** Directions for this task **
Find the line containing "1. Set the required" in the records below. Copy exactly that line and each one after it, ending at the line containing "This project is", and nothing more.

[Stored items from a collection]
Start of Block
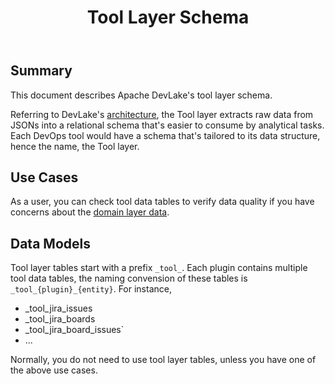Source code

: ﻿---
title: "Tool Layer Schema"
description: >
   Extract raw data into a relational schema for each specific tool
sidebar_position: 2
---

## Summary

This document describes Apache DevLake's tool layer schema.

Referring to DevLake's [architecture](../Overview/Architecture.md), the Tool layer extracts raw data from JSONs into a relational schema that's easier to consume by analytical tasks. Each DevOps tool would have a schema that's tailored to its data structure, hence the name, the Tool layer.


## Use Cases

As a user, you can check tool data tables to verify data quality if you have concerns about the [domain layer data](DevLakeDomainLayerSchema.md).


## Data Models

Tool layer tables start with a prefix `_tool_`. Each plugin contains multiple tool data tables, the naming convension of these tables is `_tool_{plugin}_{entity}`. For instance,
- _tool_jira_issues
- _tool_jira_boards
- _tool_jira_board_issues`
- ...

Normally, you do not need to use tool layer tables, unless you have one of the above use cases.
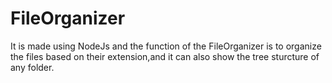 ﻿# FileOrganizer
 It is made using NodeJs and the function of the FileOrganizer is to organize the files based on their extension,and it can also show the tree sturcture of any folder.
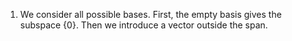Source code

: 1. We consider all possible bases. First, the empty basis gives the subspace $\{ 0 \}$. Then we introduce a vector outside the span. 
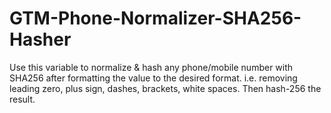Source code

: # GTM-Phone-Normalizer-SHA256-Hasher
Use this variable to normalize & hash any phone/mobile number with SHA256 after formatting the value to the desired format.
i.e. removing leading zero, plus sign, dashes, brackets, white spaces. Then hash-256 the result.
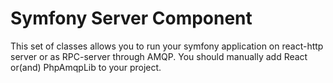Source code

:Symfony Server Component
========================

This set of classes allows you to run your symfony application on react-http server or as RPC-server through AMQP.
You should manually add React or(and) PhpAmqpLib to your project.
End of Block
Start of Block
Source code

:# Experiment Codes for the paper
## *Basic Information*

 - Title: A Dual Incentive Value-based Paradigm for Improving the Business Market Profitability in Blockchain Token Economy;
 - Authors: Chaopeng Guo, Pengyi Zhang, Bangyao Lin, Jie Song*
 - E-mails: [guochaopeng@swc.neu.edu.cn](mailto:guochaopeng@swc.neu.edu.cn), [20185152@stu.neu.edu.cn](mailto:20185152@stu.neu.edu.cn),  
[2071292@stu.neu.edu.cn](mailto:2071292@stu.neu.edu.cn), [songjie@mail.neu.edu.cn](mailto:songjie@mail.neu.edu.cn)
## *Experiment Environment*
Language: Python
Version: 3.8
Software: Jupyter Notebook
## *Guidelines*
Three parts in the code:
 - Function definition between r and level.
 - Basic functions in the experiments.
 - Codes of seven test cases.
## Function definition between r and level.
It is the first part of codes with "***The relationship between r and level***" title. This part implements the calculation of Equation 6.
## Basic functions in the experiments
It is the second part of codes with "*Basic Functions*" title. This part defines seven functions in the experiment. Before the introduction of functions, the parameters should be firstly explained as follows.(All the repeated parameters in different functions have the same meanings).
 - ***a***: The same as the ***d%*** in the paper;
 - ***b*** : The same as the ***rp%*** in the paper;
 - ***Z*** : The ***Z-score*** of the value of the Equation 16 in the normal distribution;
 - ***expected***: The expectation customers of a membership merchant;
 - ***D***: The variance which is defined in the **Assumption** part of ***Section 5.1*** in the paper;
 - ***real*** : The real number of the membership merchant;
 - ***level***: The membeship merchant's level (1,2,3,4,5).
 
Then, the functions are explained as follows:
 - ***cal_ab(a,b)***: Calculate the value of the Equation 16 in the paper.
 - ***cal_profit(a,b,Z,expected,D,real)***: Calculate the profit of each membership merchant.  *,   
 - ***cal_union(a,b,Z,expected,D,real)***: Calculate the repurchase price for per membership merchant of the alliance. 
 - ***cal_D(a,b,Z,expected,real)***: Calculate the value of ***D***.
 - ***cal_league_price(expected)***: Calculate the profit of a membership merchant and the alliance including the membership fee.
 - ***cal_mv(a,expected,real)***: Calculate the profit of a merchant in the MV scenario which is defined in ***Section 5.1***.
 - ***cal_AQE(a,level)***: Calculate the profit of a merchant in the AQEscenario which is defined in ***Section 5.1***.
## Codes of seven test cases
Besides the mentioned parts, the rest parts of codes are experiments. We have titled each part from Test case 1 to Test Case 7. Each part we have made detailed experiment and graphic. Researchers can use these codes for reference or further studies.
End of Block
Start of Block
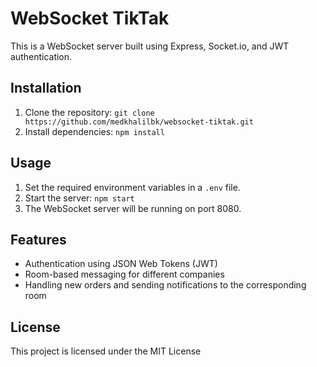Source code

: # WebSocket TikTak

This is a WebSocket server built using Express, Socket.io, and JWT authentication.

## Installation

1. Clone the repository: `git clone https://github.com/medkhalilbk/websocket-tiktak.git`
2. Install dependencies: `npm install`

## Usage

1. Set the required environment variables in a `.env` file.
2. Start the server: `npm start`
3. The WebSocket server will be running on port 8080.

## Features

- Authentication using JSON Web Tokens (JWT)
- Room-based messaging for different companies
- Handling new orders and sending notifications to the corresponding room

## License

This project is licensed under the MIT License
End of Block
** Written answer **
1. Set the required environment variables in a `.env` file.
2. Start the server: `npm start`
3. The WebSocket server will be running on port 8080.

## Features

- Authentication using JSON Web Tokens (JWT)
- Room-based messaging for different companies
- Handling new orders and sending notifications to the corresponding room

## License

This project is licensed under the MIT License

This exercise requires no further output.